#### Task brief
Copy all of the data that follows without altering a word.

——————

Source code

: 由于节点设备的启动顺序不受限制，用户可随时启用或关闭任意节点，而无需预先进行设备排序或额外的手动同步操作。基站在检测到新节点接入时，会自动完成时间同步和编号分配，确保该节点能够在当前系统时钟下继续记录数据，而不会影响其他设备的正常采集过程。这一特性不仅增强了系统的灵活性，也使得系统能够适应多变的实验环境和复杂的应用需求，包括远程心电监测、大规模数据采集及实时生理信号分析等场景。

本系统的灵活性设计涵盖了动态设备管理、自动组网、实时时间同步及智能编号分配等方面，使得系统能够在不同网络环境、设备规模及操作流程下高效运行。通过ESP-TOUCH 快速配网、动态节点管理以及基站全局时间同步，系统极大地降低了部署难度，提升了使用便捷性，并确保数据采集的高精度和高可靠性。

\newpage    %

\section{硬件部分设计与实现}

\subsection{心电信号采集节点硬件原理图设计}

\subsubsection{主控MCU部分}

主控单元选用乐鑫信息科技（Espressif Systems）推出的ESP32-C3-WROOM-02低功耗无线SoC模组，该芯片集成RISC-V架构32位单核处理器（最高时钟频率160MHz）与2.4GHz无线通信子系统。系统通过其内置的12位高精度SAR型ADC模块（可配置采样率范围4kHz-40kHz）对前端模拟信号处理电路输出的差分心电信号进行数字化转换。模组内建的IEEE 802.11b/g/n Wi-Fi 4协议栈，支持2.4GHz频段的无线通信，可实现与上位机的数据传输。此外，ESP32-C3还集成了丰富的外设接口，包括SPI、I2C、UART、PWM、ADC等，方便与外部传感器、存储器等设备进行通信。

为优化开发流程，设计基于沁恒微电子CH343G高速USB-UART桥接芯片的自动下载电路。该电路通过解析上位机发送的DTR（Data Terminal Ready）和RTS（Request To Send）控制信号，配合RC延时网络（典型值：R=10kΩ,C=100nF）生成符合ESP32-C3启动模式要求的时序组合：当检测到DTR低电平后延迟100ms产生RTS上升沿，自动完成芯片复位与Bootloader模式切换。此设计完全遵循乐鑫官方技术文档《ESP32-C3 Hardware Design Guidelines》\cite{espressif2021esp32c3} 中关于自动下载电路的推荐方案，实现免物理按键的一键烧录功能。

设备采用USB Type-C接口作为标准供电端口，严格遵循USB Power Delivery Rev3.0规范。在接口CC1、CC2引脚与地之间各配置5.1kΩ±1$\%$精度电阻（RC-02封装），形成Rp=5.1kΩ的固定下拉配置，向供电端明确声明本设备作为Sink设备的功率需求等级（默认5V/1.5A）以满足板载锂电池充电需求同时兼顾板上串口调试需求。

——————

#### Exercise output
Source code

: 由于节点设备的启动顺序不受限制，用户可随时启用或关闭任意节点，而无需预先进行设备排序或额外的手动同步操作。基站在检测到新节点接入时，会自动完成时间同步和编号分配，确保该节点能够在当前系统时钟下继续记录数据，而不会影响其他设备的正常采集过程。这一特性不仅增强了系统的灵活性，也使得系统能够适应多变的实验环境和复杂的应用需求，包括远程心电监测、大规模数据采集及实时生理信号分析等场景。

本系统的灵活性设计涵盖了动态设备管理、自动组网、实时时间同步及智能编号分配等方面，使得系统能够在不同网络环境、设备规模及操作流程下高效运行。通过ESP-TOUCH 快速配网、动态节点管理以及基站全局时间同步，系统极大地降低了部署难度，提升了使用便捷性，并确保数据采集的高精度和高可靠性。

\newpage    %

\section{硬件部分设计与实现}

\subsection{心电信号采集节点硬件原理图设计}

\subsubsection{主控MCU部分}

主控单元选用乐鑫信息科技（Espressif Systems）推出的ESP32-C3-WROOM-02低功耗无线SoC模组，该芯片集成RISC-V架构32位单核处理器（最高时钟频率160MHz）与2.4GHz无线通信子系统。系统通过其内置的12位高精度SAR型ADC模块（可配置采样率范围4kHz-40kHz）对前端模拟信号处理电路输出的差分心电信号进行数字化转换。模组内建的IEEE 802.11b/g/n Wi-Fi 4协议栈，支持2.4GHz频段的无线通信，可实现与上位机的数据传输。此外，ESP32-C3还集成了丰富的外设接口，包括SPI、I2C、UART、PWM、ADC等，方便与外部传感器、存储器等设备进行通信。

为优化开发流程，设计基于沁恒微电子CH343G高速USB-UART桥接芯片的自动下载电路。该电路通过解析上位机发送的DTR（Data Terminal Ready）和RTS（Request To Send）控制信号，配合RC延时网络（典型值：R=10kΩ,C=100nF）生成符合ESP32-C3启动模式要求的时序组合：当检测到DTR低电平后延迟100ms产生RTS上升沿，自动完成芯片复位与Bootloader模式切换。此设计完全遵循乐鑫官方技术文档《ESP32-C3 Hardware Design Guidelines》\cite{espressif2021esp32c3} 中关于自动下载电路的推荐方案，实现免物理按键的一键烧录功能。

设备采用USB Type-C接口作为标准供电端口，严格遵循USB Power Delivery Rev3.0规范。在接口CC1、CC2引脚与地之间各配置5.1kΩ±1$\%$精度电阻（RC-02封装），形成Rp=5.1kΩ的固定下拉配置，向供电端明确声明本设备作为Sink设备的功率需求等级（默认5V/1.5A）以满足板载锂电池充电需求同时兼顾板上串口调试需求。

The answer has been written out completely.